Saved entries
====
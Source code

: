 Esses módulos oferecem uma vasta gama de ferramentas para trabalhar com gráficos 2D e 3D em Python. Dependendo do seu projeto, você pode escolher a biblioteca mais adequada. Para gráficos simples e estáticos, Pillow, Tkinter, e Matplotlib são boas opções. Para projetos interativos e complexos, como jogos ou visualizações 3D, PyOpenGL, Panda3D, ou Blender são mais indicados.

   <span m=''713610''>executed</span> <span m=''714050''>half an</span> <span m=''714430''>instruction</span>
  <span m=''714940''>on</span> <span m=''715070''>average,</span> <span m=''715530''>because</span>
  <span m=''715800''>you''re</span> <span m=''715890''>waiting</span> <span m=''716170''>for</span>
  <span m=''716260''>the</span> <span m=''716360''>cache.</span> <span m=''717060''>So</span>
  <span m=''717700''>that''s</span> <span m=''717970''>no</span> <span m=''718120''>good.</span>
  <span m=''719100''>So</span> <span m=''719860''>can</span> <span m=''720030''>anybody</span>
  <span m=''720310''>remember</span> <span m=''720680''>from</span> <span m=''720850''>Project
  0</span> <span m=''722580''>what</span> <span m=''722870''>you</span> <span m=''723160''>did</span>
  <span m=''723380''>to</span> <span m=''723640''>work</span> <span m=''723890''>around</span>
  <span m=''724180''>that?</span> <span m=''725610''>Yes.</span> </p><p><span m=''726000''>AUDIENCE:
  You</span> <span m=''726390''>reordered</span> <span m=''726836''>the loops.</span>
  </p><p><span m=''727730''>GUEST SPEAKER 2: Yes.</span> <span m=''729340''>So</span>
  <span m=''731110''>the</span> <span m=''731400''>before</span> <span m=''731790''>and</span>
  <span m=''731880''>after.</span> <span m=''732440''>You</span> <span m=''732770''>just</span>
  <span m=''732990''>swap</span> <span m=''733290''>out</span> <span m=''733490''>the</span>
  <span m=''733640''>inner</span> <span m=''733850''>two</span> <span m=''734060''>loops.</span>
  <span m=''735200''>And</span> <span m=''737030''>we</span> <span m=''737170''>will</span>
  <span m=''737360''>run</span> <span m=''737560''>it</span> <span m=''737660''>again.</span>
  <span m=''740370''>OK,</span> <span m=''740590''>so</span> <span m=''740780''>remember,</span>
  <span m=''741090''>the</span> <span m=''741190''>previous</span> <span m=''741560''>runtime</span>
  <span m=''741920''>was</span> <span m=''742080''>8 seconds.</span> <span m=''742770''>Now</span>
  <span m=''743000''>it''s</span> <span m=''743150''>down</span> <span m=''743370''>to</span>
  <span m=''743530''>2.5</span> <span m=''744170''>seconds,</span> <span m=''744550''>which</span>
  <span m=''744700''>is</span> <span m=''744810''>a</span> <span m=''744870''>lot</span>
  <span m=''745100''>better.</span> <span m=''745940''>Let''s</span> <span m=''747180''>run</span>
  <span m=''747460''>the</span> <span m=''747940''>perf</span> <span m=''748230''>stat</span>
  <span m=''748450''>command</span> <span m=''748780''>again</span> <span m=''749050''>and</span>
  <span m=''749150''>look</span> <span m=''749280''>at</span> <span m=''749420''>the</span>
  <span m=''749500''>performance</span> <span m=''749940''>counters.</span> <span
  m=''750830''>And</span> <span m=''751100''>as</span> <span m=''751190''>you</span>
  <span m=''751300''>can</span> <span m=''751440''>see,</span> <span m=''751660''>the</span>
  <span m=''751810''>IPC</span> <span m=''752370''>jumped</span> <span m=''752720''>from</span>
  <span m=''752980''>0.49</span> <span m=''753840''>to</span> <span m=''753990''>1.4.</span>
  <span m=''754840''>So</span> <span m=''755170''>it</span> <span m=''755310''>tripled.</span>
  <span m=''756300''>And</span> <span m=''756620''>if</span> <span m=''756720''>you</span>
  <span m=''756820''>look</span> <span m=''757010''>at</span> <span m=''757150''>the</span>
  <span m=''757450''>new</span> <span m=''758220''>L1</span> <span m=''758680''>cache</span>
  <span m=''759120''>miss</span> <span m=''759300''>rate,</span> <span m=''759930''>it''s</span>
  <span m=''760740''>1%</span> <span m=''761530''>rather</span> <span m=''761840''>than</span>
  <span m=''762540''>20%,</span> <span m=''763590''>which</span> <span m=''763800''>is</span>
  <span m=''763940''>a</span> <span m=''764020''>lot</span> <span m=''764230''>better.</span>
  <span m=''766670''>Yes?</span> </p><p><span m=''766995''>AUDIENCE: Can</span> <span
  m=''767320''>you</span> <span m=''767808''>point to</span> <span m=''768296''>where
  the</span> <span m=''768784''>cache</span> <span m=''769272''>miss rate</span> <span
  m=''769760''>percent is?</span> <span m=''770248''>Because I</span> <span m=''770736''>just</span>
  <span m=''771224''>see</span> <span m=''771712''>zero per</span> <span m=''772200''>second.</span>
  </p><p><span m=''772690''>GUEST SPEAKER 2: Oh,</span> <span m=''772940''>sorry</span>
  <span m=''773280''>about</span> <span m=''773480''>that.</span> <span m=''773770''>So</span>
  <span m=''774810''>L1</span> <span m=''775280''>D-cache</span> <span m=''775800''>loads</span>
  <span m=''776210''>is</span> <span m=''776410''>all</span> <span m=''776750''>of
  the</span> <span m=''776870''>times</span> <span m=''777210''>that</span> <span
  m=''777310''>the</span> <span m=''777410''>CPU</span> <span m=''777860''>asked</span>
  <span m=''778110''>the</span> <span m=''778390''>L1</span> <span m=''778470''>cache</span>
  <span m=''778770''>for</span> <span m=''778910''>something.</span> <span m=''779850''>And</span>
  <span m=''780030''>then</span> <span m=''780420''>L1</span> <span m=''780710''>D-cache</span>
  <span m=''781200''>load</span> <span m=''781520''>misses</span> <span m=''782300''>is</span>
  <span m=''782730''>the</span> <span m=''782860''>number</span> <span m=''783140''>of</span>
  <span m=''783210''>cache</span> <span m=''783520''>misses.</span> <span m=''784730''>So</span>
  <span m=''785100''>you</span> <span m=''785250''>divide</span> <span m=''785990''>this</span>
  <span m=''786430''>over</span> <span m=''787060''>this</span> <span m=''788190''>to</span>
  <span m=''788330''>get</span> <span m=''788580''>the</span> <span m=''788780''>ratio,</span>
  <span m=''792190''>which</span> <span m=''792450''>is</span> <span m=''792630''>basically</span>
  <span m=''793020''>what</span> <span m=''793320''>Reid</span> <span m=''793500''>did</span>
====
REQUIREMENT: Would you copy, unchanged, the stretch of the records above that begins at the line containing "<span m=''735200''>And</span> <span" and ends at the line containing "<span m=''743530''>2.5</span> <span", and only that?

RESULT OF THIS EXERCISE:
  <span m=''735200''>And</span> <span m=''737030''>we</span> <span m=''737170''>will</span>
  <span m=''737360''>run</span> <span m=''737560''>it</span> <span m=''737660''>again.</span>
  <span m=''740370''>OK,</span> <span m=''740590''>so</span> <span m=''740780''>remember,</span>
  <span m=''741090''>the</span> <span m=''741190''>previous</span> <span m=''741560''>runtime</span>
  <span m=''741920''>was</span> <span m=''742080''>8 seconds.</span> <span m=''742770''>Now</span>
  <span m=''743000''>it''s</span> <span m=''743150''>down</span> <span m=''743370''>to</span>
  <span m=''743530''>2.5</span> <span m=''744170''>seconds,</span> <span m=''744550''>which</span>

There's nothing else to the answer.